Par conclusions régulièrement communiquées au soutien de ses observations orales, la société Hôtel Ritz Limited demande à la Cour :

- de confirmer le jugement déféré,

- vu l'usage dans le secteur de l'hôtellerie de conclure des contrats de travail à durée déterminée, dits "contrats d'extras",

- de constater que M. J. P. Larroque n'a jamais dépassé le plafond conventionnel des 60 jours de travail par trimestre civil, résultant de la convention collective HCR, étendue en décembre 1997,

- de rejeter en conséquence ses demandes tendant à la requalification des relations contractuelles en un contrat de travail à durée indéterminée,

- de constater que la grille salariale du 6 février 1992 à laquelle il fait référence ne visait aucunement les maîtres d'hôtel des banquets qui n'ont jamais été payés au pourcentage,

- de constater que la qualification de maîtres d'hôtel des banquets ne figure pas sur cette grille et qu'il ne peut donc y faire référence, sauf à prouver qu'il serait dans une situation identique à celle des salariés payés sur la base de cette grille,

- de constater que M. J. P. Larroque réclame un salaire correspondant à celui de maîtres d'hôtel travaillant dans d'autres services, effectuant des tâches différentes, ayant des responsabilités différentes, et relevant de qualifications différentes,

- de dire et juger que M. J. P. Larroque, qui n'est pas dans une situation identique à celle de ces salariés ne peut revendiquer une quelconque égalité de traitement avec ces derniers,

- à titre subsidiaire, de dire et juger que M. J. P. Larroque n'est pas dans une situation identique à celle de maître d'hôtel auparavant payé au pourcentage et dont le salaire fixe a pour objet de compenser la perte de sa rémunération variable,

- de constater que M. J. P. Larroque était rémunéré de la même façon que ses collègues de même qualification et travaillant comme lui au service des banquets,

- de le débouter en conséquence de l'ensemble de ses demandes,

- de le condamner à lui verser la somme de 2.000 Euros au titre de l'article 700 du Nouveau Code de Procédure Civile.

SUR CE, LA COUR,

Vu le jugement déféré et les conclusions des parties, soutenues oralement à l'audience, auxquels il convient de se référer pour de plus amples développements.

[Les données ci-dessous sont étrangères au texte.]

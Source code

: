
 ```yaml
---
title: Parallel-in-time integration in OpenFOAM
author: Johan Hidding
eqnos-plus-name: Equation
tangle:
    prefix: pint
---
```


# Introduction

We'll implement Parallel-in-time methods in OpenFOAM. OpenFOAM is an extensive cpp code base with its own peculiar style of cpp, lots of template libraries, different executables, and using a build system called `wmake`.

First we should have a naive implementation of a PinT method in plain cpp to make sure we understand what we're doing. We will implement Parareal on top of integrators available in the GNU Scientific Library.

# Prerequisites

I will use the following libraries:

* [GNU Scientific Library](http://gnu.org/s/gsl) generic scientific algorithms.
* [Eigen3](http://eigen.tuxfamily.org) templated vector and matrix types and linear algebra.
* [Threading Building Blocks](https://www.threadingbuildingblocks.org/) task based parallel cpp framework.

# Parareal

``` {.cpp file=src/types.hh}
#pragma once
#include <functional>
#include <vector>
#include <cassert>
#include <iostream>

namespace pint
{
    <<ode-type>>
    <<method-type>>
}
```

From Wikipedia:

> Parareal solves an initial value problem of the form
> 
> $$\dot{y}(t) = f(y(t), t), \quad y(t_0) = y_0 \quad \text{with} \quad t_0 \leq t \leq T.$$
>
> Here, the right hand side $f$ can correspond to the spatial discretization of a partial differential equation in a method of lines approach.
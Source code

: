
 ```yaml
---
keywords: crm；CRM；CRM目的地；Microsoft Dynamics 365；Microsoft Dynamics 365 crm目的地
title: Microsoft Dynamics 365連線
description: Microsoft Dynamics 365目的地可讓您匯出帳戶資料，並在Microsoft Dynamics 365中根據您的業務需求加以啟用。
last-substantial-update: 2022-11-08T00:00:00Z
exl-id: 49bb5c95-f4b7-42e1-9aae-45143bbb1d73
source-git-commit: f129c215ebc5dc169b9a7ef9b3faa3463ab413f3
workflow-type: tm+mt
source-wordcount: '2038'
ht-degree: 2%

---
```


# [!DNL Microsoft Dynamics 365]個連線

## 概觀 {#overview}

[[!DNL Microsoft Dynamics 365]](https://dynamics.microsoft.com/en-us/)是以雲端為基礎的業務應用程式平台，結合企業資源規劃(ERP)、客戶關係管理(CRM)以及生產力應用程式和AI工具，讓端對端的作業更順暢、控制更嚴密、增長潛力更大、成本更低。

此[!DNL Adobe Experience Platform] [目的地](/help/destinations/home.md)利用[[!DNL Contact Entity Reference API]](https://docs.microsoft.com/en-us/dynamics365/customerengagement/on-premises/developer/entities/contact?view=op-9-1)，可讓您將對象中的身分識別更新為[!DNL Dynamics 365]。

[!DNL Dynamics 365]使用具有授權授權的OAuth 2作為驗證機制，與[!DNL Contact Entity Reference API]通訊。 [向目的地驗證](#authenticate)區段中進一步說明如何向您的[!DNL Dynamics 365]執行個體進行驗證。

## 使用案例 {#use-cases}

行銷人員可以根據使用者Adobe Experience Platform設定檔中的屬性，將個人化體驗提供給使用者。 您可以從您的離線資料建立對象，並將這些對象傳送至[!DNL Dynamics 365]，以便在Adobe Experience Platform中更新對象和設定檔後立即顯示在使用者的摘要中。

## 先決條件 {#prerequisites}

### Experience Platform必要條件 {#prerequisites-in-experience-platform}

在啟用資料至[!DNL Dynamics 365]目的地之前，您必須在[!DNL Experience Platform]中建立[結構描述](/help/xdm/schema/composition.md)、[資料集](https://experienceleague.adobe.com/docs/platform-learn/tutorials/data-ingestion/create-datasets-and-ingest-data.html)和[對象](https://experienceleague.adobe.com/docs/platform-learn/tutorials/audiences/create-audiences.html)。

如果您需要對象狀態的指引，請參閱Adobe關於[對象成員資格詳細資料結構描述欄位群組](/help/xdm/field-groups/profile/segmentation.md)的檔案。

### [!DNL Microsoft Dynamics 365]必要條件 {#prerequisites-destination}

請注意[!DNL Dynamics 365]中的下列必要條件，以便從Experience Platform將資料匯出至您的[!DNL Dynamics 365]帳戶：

Sur la demande de requalification des relations contractuelles :

M. J. P. Larroque expose avoir été engagé en qualité de maître d'hôtel "extra", notamment mais pas seulement, dans les fonctions de "maître d'hôtel banquets" par la société Hôtel Ritz Limited à compter du 14 octobre 1993, moyennant un salaire brut de 7.109,02 Francs pour 18, 61 jours de travail, soit 1.083,76 Euros.

Il fait valoir que ses différents contrats de travail à durée déterminée, conclus depuis cette date avec la société Hôtel Ritz Limited étaient irréguliers, au moyen principal que ses premiers contrats ne mentionnaient même pas le motif du recours à ce type de contrats, puis qu'ils faisaient état d'un "surcroît occasionnel de travail" alors qu'il a été ainsi embauché de façon précaire pendant de longues années, depuis 1993 jusqu'au mois de mai 2005.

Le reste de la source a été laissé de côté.